For more information, visit www.MarriottsLakeshoreReserve.com.


----------



## Docklander (Jul 10, 2008)

The link just seems to take me to the MVCI home page/my account and I can't see a link to the new resort. Anyone else have this problem?


----------



## Phillie (Jul 10, 2008)

*yes me too*

yes me too.


----------



## Steel5Rings (Jul 10, 2008)

Man, I don't understand why folks on this board are constantly knocking Orlando.

I get awesome trades with my Grande Vista. Just landed Frenchman's Cove for spring 2009 with my GV week.  And I bet I have some of the lowest MF's in the system at GV.

So much for the prevailing argument on this board about Orlando being over run with Timeshares....apparently there is enough demand even with the "overpopulation of resorts" cited on this board, that Marriott thinks they can make money opening another resort.....clearly the demand exists even if their are already a number of resorts online.... Marriott is willing to shell out several hundred million on the project.

Ever try to get a week at a top Marriott in Orlando during spring break, Easter, Christmas or Thanksgiving...it can be tough.

Yeah, you can find some great getaways in August for Orlando, but who the heck wants to be at Disney in the August heat....just like you can find some great getaways at Grande Ocean in the off season.


----------



## dioxide45 (Jul 10, 2008)

Another Florida resort that is unlikely to be included in the Florida Club  . I personally don't mind another Orlando Marriott TS. It will be a smaller but more upscale resort. I look forward to exchanging in to it in about 5 years. I am sure that by that time a number of restaurants and shopping will have built up in this area. While it is a little out of the way, it really isn't a far drive from Cypress Harbor, Grande Vista, and Horizons resorts.
We drove by the resort many times on our last trip to Orlando, and it does look great. The artist rendering looks great. I just know that I won't be buying one any time soon at the prices they will be asking.


----------



## TheTimeTraveler (Jul 10, 2008)

Why would one think that this new Marriott Orlando resort would be included in the Florida Club?

Neither of the most recent new Marriott Florida resorts have been placed into the Florida Club (i.e. Oceana Palms and Crystal Shores) so I see no reason why future resorts would be.
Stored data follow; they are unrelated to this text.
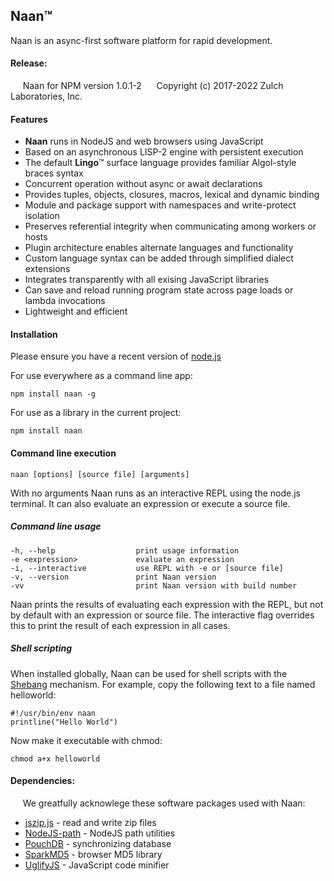 **Naan**™
-----

Naan is an async-first software platform for rapid development.

#### Release:
     Naan for NPM version 1.0.1-2
     Copyright (c) 2017-2022 Zulch Laboratories, Inc.

#### Features
- **Naan** runs in NodeJS and web browsers using JavaScript
- Based on an asynchronous LISP-2 engine with persistent execution
- The default **Lingo**™ surface language provides familiar Algol-style braces syntax
- Concurrent operation without async or await declarations
- Provides tuples, objects, closures, macros, lexical and dynamic binding
- Module and package support with namespaces and write-protect isolation
- Preserves referential integrity when communicating among workers or hosts
- Plugin architecture enables alternate languages and functionality
- Custom language syntax can be added through simplified dialect extensions
- Integrates transparently with all exising JavaScript libraries
- Can save and reload running program state across page loads or lambda invocations
- Lightweight and efficient

#### Installation

Please ensure you have a recent version of [node.js](http://nodejs.org/)

For use everywhere as a command line app:

    npm install naan -g

For use as a library in the current project:

    npm install naan

#### Command line execution

    naan [options] [source file] [arguments]

With no arguments Naan runs as an interactive REPL using the node.js terminal.
It can also evaluate an expression or execute a source file.

##### Command line usage

    -h, --help                  print usage information
    -e <expression>             evaluate an expression
    -i, --interactive           use REPL with -e or [source file]
    -v, --version               print Naan version
    -vv                         print Naan version with build number

Naan prints the results of evaluating each expression with the REPL, but not
by default with an expression or source file. The interactive flag overrides
this to print the result of each expression in all cases.

##### Shell scripting

When installed globally, Naan can be used for shell scripts with the [Shebang](https://en.wikipedia.org/wiki/Shebang_(Unix))
mechanism. For example, copy the following text to a file named helloworld:

    #!/usr/bin/env naan
    printline("Hello World")

Now make it executable with chmod:

    chmod a+x helloworld



#### Dependencies:
     We greatfully acknowlege these software packages used with Naan:
- [jszip.js](http://stuartk.com/jszip) - read and write zip files
- [NodeJS-path](https://nodejs.org/) - NodeJS path utilities
- [PouchDB](https://pouchdb.com/) - synchronizing database
- [SparkMD5](https://github.com/satazor/js-spark-md5) - browser MD5 library
- [UglifyJS](https://github.com/mishoo/UglifyJS) - JavaScript code minifier
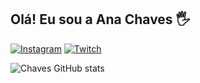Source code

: 

## Olá! Eu sou a Ana Chaves 🖐️


[![Instagram](https://img.shields.io/badge/Instagram-E4405F?style=for-the-badge&logo=instagram&logoColor=white)](https://instagram.com/anachavesrs)
[![Twitch](https://img.shields.io/badge/LinkedIn-0077B5?style=for-the-badge&logo=linkedin&logoColor=white)](https://www.linkedin.com/in/ana-chaves-0a8821220/)

![Chaves GitHub stats](https://github-readme-stats.vercel.app/api?username=anachavesrs&show_icons=true&theme=dracula&count_private=true)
I think the Florida Club is all done.   The 5 resorts which are in it are it.


----------



## dioxide45 (Jul 10, 2008)

TheTimeTraveler said:


> Why would one think that this new Marriott Orlando resort would be included in the Florida Club?
> 
> Neither of the most recent new Marriott Florida resorts have been placed into the Florida Club (i.e. Oceana Palms and Crystal Shores) so I see no reason why future resorts would be.
> 
> I think the Florida Club is all done.   The 5 resorts which are in it are it.



I didn't think it would be included in the FC, hence my comment. However, that doesn't mean I didn't wish it would be.


----------



## Dave M (Jul 11, 2008)

Here is some more info.

This resort will not be in the Florida Club.

There are two seasons and three tiers in each season

The two seasons are:

Premier Platinum season - floating weeks 6 – 17

Platinum - floating 18-52 & 1-5

The tiers are: 

Tier 1 - 2BR non lock-off units and 2BR lock-off unit

Tier 2 - Superior 2BR lock-off unit (locks off as two 1BR units) and 2BR townhouse unit

Tier 3 - 3BR lock-off units (locks off as a 2BR and a guest suite) and 3BR townhouse unit 

Exact pricing should be available within the next day or so.


----------



## Swice (Jul 11, 2008)

*Where are the renderings?*

Where can we see the renderings?


----------



## Dave M (Jul 11, 2008)

Those will be available at the same time as pricing - soon, but not later than Monday. Contact a salesperson and you can get the info sent to you as soon as it is available.


----------



## dioxide45 (Jul 11, 2008)

It doesn't look like the lock off is dead after all. When we last toured MGV, we were told Marriott would no longer be building lock off units at new resorts.


----------



## dioxide45 (Jul 11, 2008)

Dave M said:


> The two seasons are:
> 
> Premier Platinum season - floating weeks 6 – 17
> 
> Platinum - floating 18-52 & 1-5



This will be bad. It appears Premier weeks are spring break weeks, no problem there. However the rest of the 40 weeks are all Platinum, those 40 weeks of owners will all be looking to reserve in to 6-8 summer weeks and 2 Christmas weeks. Will this be worse than NCV? I really think they needed a gold season for fall and late spring weeks.


----------



## SDKath (Jul 11, 2008)

I was thinking the same thing.  The broader the platinum season, the harder it is to actually get a week you want (during true platinum time like summer).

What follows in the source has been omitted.